● **Your instructions**
Each line in the listing below that includes "预制件内的" should be counted; give the total and nothing more.

● **Raw data**
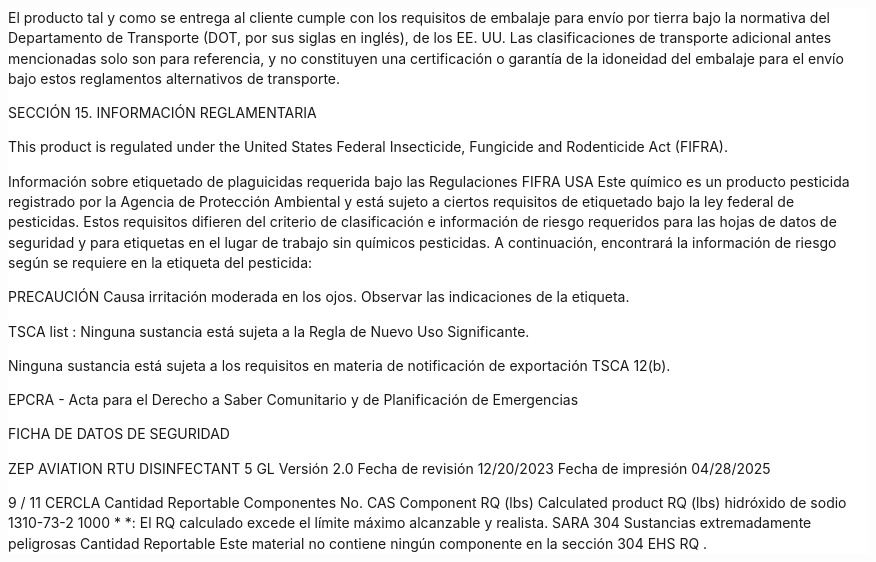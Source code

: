 El producto tal y como se entrega al cliente cumple con los requisitos de embalaje para envío por 
tierra bajo la normativa del Departamento de Transporte (DOT, por sus siglas en inglés), de los EE. 
UU. Las clasificaciones de transporte adicional antes mencionadas solo son para referencia, y no 
constituyen una certificación o garantía de la idoneidad del embalaje para el envío bajo estos 
reglamentos alternativos de transporte. 
 
 
 
SECCIÓN 15. INFORMACIÓN REGLAMENTARIA 
 
This product is regulated under the United States Federal Insecticide, Fungicide and Rodenticide Act 
(FIFRA). 
 
Información sobre etiquetado de plaguicidas requerida bajo las Regulaciones FIFRA USA 
Este químico es un producto pesticida registrado por la Agencia de Protección Ambiental y está sujeto 
a ciertos requisitos de etiquetado bajo la ley federal de pesticidas. Estos requisitos difieren del criterio 
de clasificación e información de riesgo requeridos para las hojas de datos de seguridad y para 
etiquetas en el lugar de trabajo sin químicos pesticidas. A continuación, encontrará la información de 
riesgo según se requiere en la etiqueta del pesticida: 
 
PRECAUCIÓN 
Causa irritación moderada en los ojos. 
Observar las indicaciones de la etiqueta. 
 
 
TSCA list 
:  Ninguna sustancia está sujeta a la Regla de Nuevo Uso 
Significante. 
 
 
  Ninguna sustancia está sujeta a los requisitos en materia de 
notificación de exportación TSCA 12(b). 
 
EPCRA - Acta para el Derecho a Saber Comunitario y de Planificación de Emergencias 
 
FICHA DE DATOS DE SEGURIDAD 
 
ZEP AVIATION RTU DISINFECTANT 5 GL 
Versión 2.0 
Fecha de revisión 12/20/2023 
Fecha de impresión 
04/28/2025  
 
 
9 / 11 
CERCLA Cantidad Reportable 
Componentes 
No. CAS 
Component RQ 
(lbs) 
Calculated product RQ 
(lbs) 
hidróxido de sodio 
1310-73-2 
1000 
* 
*: El RQ calculado excede el límite máximo alcanzable y realista. 
SARA 304 Sustancias extremadamente peligrosas Cantidad Reportable 
Este material no contiene ningún componente en la sección 304 EHS RQ . 
 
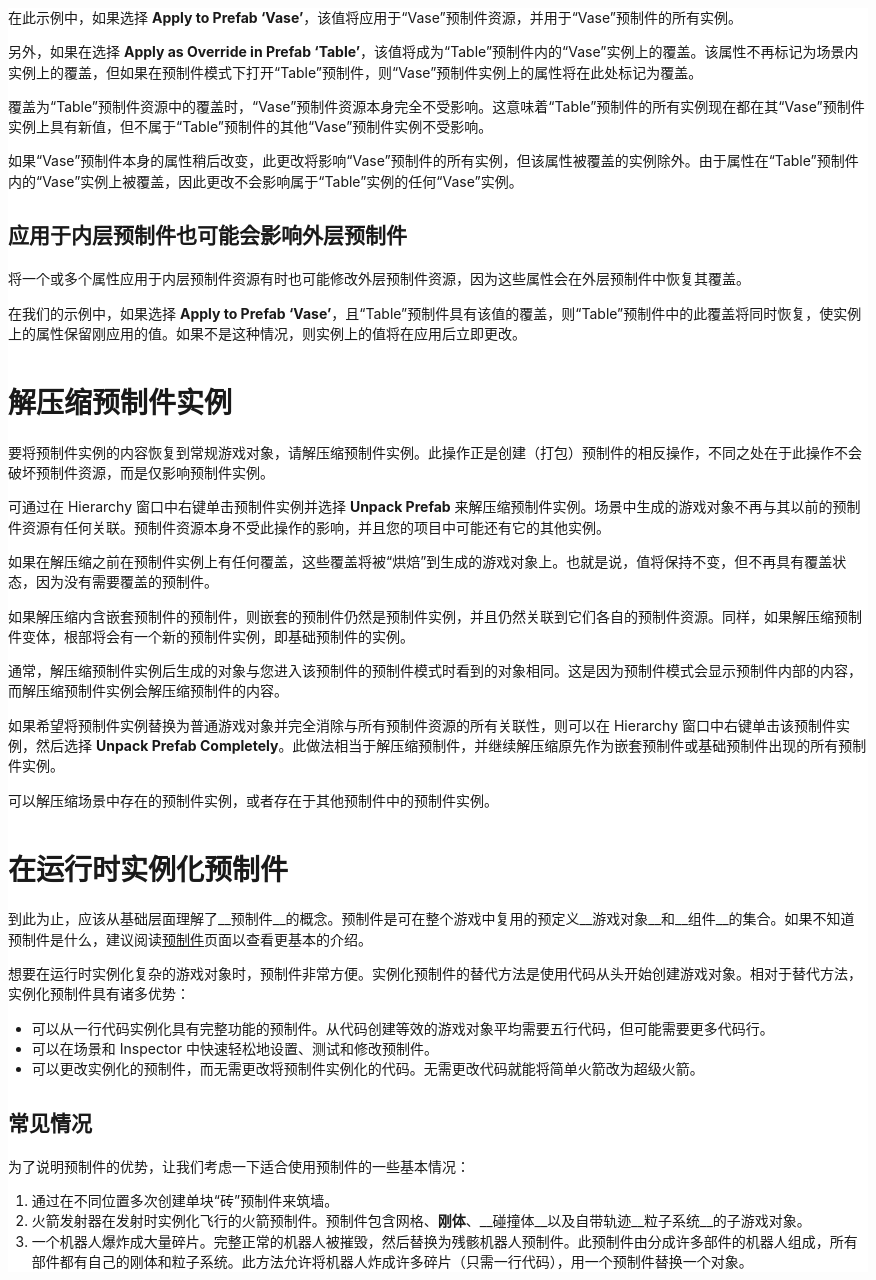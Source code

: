 在此示例中，如果选择 **Apply to Prefab ‘Vase’**，该值将应用于“Vase”预制件资源，并用于“Vase”预制件的所有实例。

另外，如果在选择 **Apply as Override in Prefab ‘Table’**，该值将成为“Table”预制件内的“Vase”实例上的覆盖。该属性不再标记为场景内实例上的覆盖，但如果在预制件模式下打开“Table”预制件，则“Vase”预制件实例上的属性将在此处标记为覆盖。

覆盖为“Table”预制件资源中的覆盖时，“Vase”预制件资源本身完全不受影响。这意味着“Table”预制件的所有实例现在都在其“Vase”预制件实例上具有新值，但不属于“Table”预制件的其他“Vase”预制件实例不受影响。

如果“Vase”预制件本身的属性稍后改变，此更改将影响“Vase”预制件的所有实例，但该属性被覆盖的实例除外。由于属性在“Table”预制件内的“Vase”实例上被覆盖，因此更改不会影响属于“Table”实例的任何“Vase”实例。



## 应用于内层预制件也可能会影响外层预制件

将一个或多个属性应用于内层预制件资源有时也可能修改外层预制件资源，因为这些属性会在外层预制件中恢复其覆盖。

在我们的示例中，如果选择 __Apply to Prefab ‘Vase’__，且“Table”预制件具有该值的覆盖，则“Table”预制件中的此覆盖将同时恢复，使实例上的属性保留刚应用的值。如果不是这种情况，则实例上的值将在应用后立即更改。

# 解压缩预制件实例

要将预制件实例的内容恢复到常规游戏对象，请解压缩预制件实例。此操作正是创建（打包）预制件的相反操作，不同之处在于此操作不会破坏预制件资源，而是仅影响预制件实例。

可通过在 Hierarchy 窗口中右键单击预制件实例并选择 **Unpack Prefab** 来解压缩预制件实例。场景中生成的游戏对象不再与其以前的预制件资源有任何关联。预制件资源本身不受此操作的影响，并且您的项目中可能还有它的其他实例。

如果在解压缩之前在预制件实例上有任何覆盖，这些覆盖将被“烘焙”到生成的游戏对象上。也就是说，值将保持不变，但不再具有覆盖状态，因为没有需要覆盖的预制件。

如果解压缩内含嵌套预制件的预制件，则嵌套的预制件仍然是预制件实例，并且仍然关联到它们各自的预制件资源。同样，如果解压缩预制件变体，根部将会有一个新的预制件实例，即基础预制件的实例。

通常，解压缩预制件实例后生成的对象与您进入该预制件的预制件模式时看到的对象相同。这是因为预制件模式会显示预制件内部的内容，而解压缩预制件实例会解压缩预制件的内容。

如果希望将预制件实例替换为普通游戏对象并完全消除与所有预制件资源的所有关联性，则可以在 Hierarchy 窗口中右键单击该预制件实例，然后选择 **Unpack Prefab Completely**。此做法相当于解压缩预制件，并继续解压缩原先作为嵌套预制件或基础预制件出现的所有预制件实例。

可以解压缩场景中存在的预制件实例，或者存在于其他预制件中的预制件实例。

# 在运行时实例化预制件

到此为止，应该从基础层面理解了__预制件__的概念。预制件是可在整个游戏中复用的预定义__游戏对象__和__组件__的集合。如果不知道预制件是什么，建议阅读[预制件](https://docs.unity.cn/cn/2018.4/Manual/Prefabs.html)页面以查看更基本的介绍。

想要在运行时实例化复杂的游戏对象时，预制件非常方便。实例化预制件的替代方法是使用代码从头开始创建游戏对象。相对于替代方法，实例化预制件具有诸多优势：

- 可以从一行代码实例化具有完整功能的预制件。从代码创建等效的游戏对象平均需要五行代码，但可能需要更多代码行。
- 可以在场景和 Inspector 中快速轻松地设置、测试和修改预制件。
- 可以更改实例化的预制件，而无需更改将预制件实例化的代码。无需更改代码就能将简单火箭改为超级火箭。

## 常见情况

为了说明预制件的优势，让我们考虑一下适合使用预制件的一些基本情况：

1. 通过在不同位置多次创建单块“砖”预制件来筑墙。
2. 火箭发射器在发射时实例化飞行的火箭预制件。预制件包含网格、**刚体**、__碰撞体__以及自带轨迹__粒子系统__的子游戏对象。
3.  一个机器人爆炸成大量碎片。完整正常的机器人被摧毁，然后替换为残骸机器人预制件。此预制件由分成许多部件的机器人组成，所有部件都有自己的刚体和粒子系统。此方法允许将机器人炸成许多碎片（只需一行代码），用一个预制件替换一个对象。
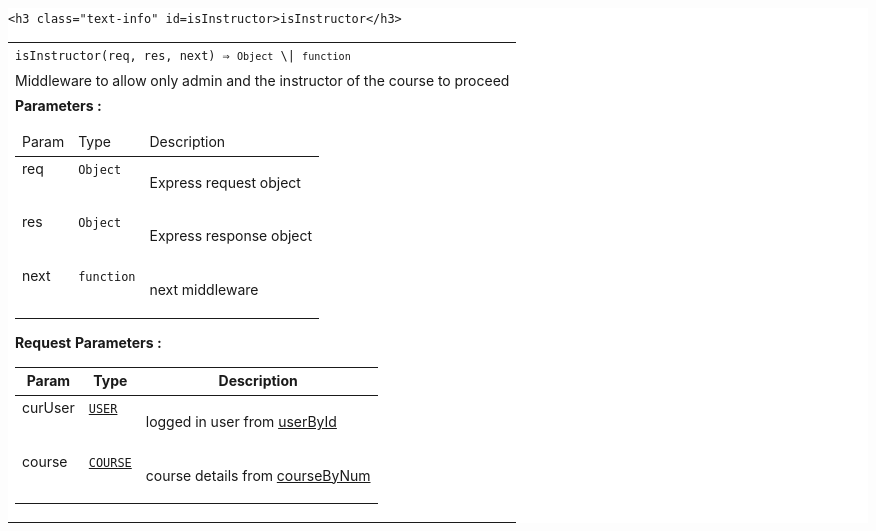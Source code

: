     <h3 class="text-info" id=isInstructor>isInstructor</h3>
  <table class="table table-sm table-bordered">
    <tbody>
      <tr>
        <td class="col-md-4"><code>isInstructor(req, res, next) ⇒ <code>Object</code> \| <code>function</code></code></td>
      </tr>
        <tr>
          <td class="col-md-4">
            <div class="io-description">Middleware to allow only admin and the instructor of the course to proceed</div>
          </td>
        </tr>
        <tr>
          <td class="col-md-4">
              <div class="io-description">
                <b>Parameters :</b> <table class="params">
  <thead>
    <tr>
        <td>Param</td>
        <td>Type</td>
        <td>Description</td>
    </tr>
  </thead>
  <tbody>
<tr>
        <td>req</td><td><code>Object</code></td><td><p>Express request object</p>
</td>
      </tr><tr>
        <td>res</td><td><code>Object</code></td><td><p>Express response object</p>
</td>
      </tr><tr>
        <td>next</td><td><code>function</code></td><td><p>next middleware</p>
</td>
      </tr>  </tbody>
</table>

</div>
              <div class="io-description">
                <b>Request Parameters :</b> <table class="table table-condensed">
  <thead>
    <tr>
        <th>Param</th>
        <th>Type</th>
        <th>Description</th>
    </tr>
  </thead>
  <tbody>
<tr>
      <td>curUser</td><td><code><a href="../models/user-model.html">USER</a></code></td><td><p>logged in user from <a href="user-controller.html#userById">userById</a></p>
</td>
      </tr><tr>
      <td>course</td><td><code><a href="../models/course-model.html">COURSE</a></code></td><td><p>course details from <a href="#courseByNum">courseByNum</a></p>
</td>
      </tr>  </tbody>
</table>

● **Written solution**
2